Quand avez-vous pris cette décision ?
Il y a une quinzaine d’années. Vraiment, on trouvait des choses hallucinantes. Les premières fois où on a fait des vidéos, on voyait la personne sortir, repasser, passer la ligne d’arrivée en un peu plus de 3 heures mais avec la foulée de quelqu’un qui courrait en quatre heures et demie. Certains aussi nous disaient qu’ils s’étaient trompés dans leur année de naissance. On était obligés de réclamer des pièces d’identité, des justificatifs, de faire des enquêtes… On s’est dit qu’il fallait arrêter.

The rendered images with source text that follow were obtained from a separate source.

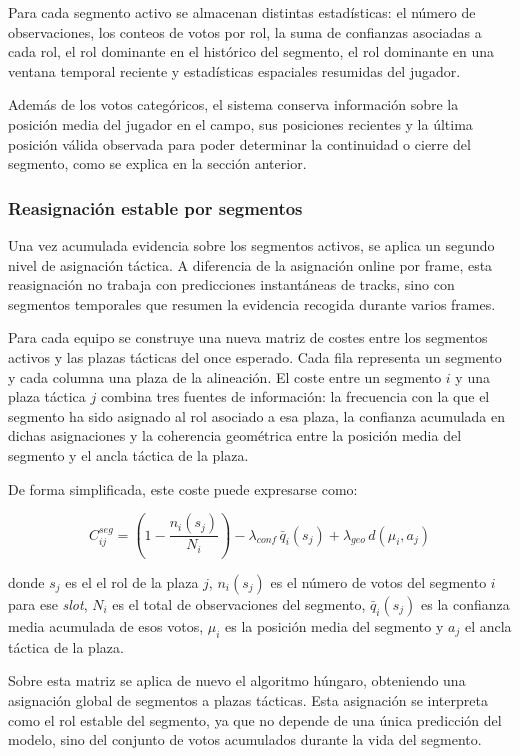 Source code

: Para cada segmento activo se almacenan distintas estadísticas: el número de observaciones, los conteos de votos por rol, la suma de confianzas asociadas a cada rol, el rol dominante en el histórico del segmento, el rol dominante en una ventana temporal reciente y estadísticas espaciales resumidas del jugador.

Además de los votos categóricos, el sistema conserva información sobre la posición media del jugador en el campo, sus posiciones recientes y la última posición válida observada para poder determinar la continuidad o cierre del segmento, como se explica en la sección anterior.

\subsubsection{Reasignación estable por segmentos}

Una vez acumulada evidencia sobre los segmentos activos, se aplica un segundo nivel de asignación táctica. A diferencia de la asignación online por frame, esta reasignación no trabaja con predicciones instantáneas de tracks, sino con segmentos temporales que resumen la evidencia recogida durante varios frames.

Para cada equipo se construye una nueva matriz de costes entre los segmentos activos y las plazas tácticas del once esperado. Cada fila representa un segmento y cada columna una plaza de la alineación. El coste entre un segmento \(i\) y una plaza táctica \(j\) combina tres fuentes de información: la frecuencia con la que el segmento ha sido asignado al rol asociado a esa plaza, la confianza acumulada en dichas asignaciones y la coherencia geométrica entre la posición media del segmento y el ancla táctica de la plaza.

De forma simplificada, este coste puede expresarse como:

\[
C^{seg}_{ij}
=
\left(1-\frac{n_i(s_j)}{N_i}\right)
-
\lambda_{conf}\,\bar{q}_i(s_j)
+
\lambda_{geo}\,d(\mu_i,a_j)
\]

donde \(s_j\) es el el rol de la plaza \(j\), \(n_i(s_j)\) es el número de votos del segmento \(i\) para ese \textit{slot}, \(N_i\) es el total de observaciones del segmento, \(\bar{q}_i(s_j)\) es la confianza media acumulada de esos votos, \(\mu_i\) es la posición media del segmento y \(a_j\) el ancla táctica de la plaza.

Sobre esta matriz se aplica de nuevo el algoritmo húngaro, obteniendo una asignación global de segmentos a plazas tácticas. Esta asignación se interpreta como el rol estable del segmento, ya que no depende de una única predicción del modelo, sino del conjunto de votos acumulados durante la vida del segmento.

Cela s’est donc calmé aujourd’hui ?
Oui, vraiment. On sait que certaines personnes se disent encore « allez je fais la blague aux collègues du bureau, je vais courir le marathon en moins de trois heures ». Et peut-être qu’ils arriveront à se débrouiller pour ne pas se faire prendre. Ça n’a pas d’intérêt, on est sur un défi que chacun se pose à soi-même, il n’y a pas de récompense si ce n’est celle de terminer. On ne peut pas mettre une énergie folle à courir après les quelques personnes qui font ça pour se rendre intéressant sur les réseaux sociaux. On préfère la mettre au service de ceux qui se lancent ce défi, qui en bavent, qui ont parfois besoin d’aide sur le parcours.
Une disqualification empêche-t-elle de s’inscrire l’année suivante ?
Non du tout, il n’y a pas de conséquence. La plupart du temps ce n’est pas de la triche, donc il n’y a pas de raison d’empêcher les gens de revenir.